> What is being asked:
Would you please copy the part of the material below that opens with the line containing "El foco de nuestro" and closes with the line containing "es fácil equivocarse."? Copy it exactly, and only it.

BEGIN

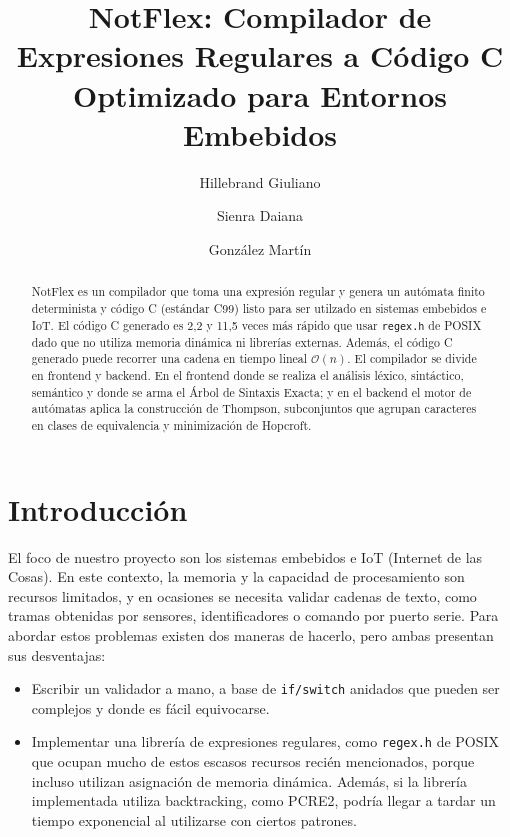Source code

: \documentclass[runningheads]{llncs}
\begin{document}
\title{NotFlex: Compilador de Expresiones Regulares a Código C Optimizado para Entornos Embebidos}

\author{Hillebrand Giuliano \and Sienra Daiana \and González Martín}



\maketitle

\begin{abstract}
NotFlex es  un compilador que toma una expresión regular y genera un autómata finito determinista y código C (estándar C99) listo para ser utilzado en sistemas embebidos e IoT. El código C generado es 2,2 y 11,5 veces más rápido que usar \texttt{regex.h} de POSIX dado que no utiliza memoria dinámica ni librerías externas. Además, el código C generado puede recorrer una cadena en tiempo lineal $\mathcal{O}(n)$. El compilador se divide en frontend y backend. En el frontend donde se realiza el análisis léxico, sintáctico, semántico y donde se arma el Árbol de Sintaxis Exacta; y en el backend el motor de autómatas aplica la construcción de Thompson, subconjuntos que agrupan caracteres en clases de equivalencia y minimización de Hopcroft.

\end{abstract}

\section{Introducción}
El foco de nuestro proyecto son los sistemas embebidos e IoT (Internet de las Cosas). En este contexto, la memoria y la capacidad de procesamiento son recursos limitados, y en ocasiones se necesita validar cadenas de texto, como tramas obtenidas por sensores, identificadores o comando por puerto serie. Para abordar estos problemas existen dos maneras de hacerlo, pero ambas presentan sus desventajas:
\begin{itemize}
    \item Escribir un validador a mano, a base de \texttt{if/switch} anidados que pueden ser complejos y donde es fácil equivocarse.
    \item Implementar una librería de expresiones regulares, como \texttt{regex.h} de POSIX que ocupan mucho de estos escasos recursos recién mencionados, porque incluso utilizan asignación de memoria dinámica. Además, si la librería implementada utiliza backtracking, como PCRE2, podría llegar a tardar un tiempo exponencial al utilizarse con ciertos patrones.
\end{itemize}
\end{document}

END
BEGIN

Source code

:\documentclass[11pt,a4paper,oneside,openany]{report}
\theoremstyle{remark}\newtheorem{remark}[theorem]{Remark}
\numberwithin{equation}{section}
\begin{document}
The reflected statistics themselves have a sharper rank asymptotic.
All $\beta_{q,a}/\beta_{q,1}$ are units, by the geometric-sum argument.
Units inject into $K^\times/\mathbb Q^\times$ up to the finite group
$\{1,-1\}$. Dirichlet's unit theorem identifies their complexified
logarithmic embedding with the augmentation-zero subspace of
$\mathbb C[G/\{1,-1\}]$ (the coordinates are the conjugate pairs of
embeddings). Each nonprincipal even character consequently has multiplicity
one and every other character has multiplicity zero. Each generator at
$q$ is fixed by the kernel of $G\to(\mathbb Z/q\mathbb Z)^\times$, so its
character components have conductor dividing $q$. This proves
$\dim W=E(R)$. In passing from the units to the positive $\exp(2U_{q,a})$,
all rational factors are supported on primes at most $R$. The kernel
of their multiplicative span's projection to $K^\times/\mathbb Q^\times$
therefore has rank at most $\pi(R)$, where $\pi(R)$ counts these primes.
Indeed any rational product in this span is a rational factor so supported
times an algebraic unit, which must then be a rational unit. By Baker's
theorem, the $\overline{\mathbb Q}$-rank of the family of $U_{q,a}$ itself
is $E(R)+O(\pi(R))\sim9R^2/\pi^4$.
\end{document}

END

> Completed task:
El foco de nuestro proyecto son los sistemas embebidos e IoT (Internet de las Cosas). En este contexto, la memoria y la capacidad de procesamiento son recursos limitados, y en ocasiones se necesita validar cadenas de texto, como tramas obtenidas por sensores, identificadores o comando por puerto serie. Para abordar estos problemas existen dos maneras de hacerlo, pero ambas presentan sus desventajas:
\begin{itemize}
    \item Escribir un validador a mano, a base de \texttt{if/switch} anidados que pueden ser complejos y donde es fácil equivocarse.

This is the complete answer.